Task requirements => Write out all of the entries exactly as given.

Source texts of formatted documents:
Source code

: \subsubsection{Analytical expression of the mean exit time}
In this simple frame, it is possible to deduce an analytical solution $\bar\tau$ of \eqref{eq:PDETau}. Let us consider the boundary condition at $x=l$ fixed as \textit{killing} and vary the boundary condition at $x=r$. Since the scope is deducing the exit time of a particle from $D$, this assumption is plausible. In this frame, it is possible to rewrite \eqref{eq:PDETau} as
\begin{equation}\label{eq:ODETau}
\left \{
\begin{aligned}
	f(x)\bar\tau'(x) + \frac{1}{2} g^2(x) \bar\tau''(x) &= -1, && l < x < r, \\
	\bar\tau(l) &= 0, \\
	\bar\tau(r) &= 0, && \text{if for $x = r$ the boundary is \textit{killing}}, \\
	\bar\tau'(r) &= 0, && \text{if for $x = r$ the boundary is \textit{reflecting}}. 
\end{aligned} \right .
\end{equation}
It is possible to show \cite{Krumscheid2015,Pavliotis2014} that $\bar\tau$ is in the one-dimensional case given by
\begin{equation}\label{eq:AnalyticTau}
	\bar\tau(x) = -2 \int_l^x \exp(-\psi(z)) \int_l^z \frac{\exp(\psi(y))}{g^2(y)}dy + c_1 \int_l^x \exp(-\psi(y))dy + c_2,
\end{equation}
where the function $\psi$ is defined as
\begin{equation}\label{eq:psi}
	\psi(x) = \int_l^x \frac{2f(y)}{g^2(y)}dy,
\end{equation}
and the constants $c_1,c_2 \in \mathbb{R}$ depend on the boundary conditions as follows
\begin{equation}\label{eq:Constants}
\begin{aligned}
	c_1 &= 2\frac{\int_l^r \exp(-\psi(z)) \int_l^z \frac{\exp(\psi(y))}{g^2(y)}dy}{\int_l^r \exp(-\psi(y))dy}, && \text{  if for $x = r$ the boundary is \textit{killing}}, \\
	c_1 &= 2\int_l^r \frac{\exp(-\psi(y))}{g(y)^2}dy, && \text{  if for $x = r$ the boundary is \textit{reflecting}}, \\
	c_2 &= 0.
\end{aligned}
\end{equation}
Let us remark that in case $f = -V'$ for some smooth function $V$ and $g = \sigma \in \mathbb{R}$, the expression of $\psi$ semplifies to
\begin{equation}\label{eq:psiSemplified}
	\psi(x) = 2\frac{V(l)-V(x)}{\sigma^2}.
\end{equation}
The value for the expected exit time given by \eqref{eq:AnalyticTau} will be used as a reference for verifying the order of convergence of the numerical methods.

Final answer =>
Source code

: \subsubsection{Analytical expression of the mean exit time}
In this simple frame, it is possible to deduce an analytical solution $\bar\tau$ of \eqref{eq:PDETau}. Let us consider the boundary condition at $x=l$ fixed as \textit{killing} and vary the boundary condition at $x=r$. Since the scope is deducing the exit time of a particle from $D$, this assumption is plausible. In this frame, it is possible to rewrite \eqref{eq:PDETau} as
\begin{equation}\label{eq:ODETau}
\left \{
\begin{aligned}
	f(x)\bar\tau'(x) + \frac{1}{2} g^2(x) \bar\tau''(x) &= -1, && l < x < r, \\
	\bar\tau(l) &= 0, \\
	\bar\tau(r) &= 0, && \text{if for $x = r$ the boundary is \textit{killing}}, \\
	\bar\tau'(r) &= 0, && \text{if for $x = r$ the boundary is \textit{reflecting}}. 
\end{aligned} \right .
\end{equation}
It is possible to show \cite{Krumscheid2015,Pavliotis2014} that $\bar\tau$ is in the one-dimensional case given by
\begin{equation}\label{eq:AnalyticTau}
	\bar\tau(x) = -2 \int_l^x \exp(-\psi(z)) \int_l^z \frac{\exp(\psi(y))}{g^2(y)}dy + c_1 \int_l^x \exp(-\psi(y))dy + c_2,
\end{equation}
where the function $\psi$ is defined as
\begin{equation}\label{eq:psi}
	\psi(x) = \int_l^x \frac{2f(y)}{g^2(y)}dy,
\end{equation}
and the constants $c_1,c_2 \in \mathbb{R}$ depend on the boundary conditions as follows
\begin{equation}\label{eq:Constants}
\begin{aligned}
	c_1 &= 2\frac{\int_l^r \exp(-\psi(z)) \int_l^z \frac{\exp(\psi(y))}{g^2(y)}dy}{\int_l^r \exp(-\psi(y))dy}, && \text{  if for $x = r$ the boundary is \textit{killing}}, \\
	c_1 &= 2\int_l^r \frac{\exp(-\psi(y))}{g(y)^2}dy, && \text{  if for $x = r$ the boundary is \textit{reflecting}}, \\
	c_2 &= 0.
\end{aligned}
\end{equation}
Let us remark that in case $f = -V'$ for some smooth function $V$ and $g = \sigma \in \mathbb{R}$, the expression of $\psi$ semplifies to
\begin{equation}\label{eq:psiSemplified}
	\psi(x) = 2\frac{V(l)-V(x)}{\sigma^2}.
\end{equation}
The value for the expected exit time given by \eqref{eq:AnalyticTau} will be used as a reference for verifying the order of convergence of the numerical methods.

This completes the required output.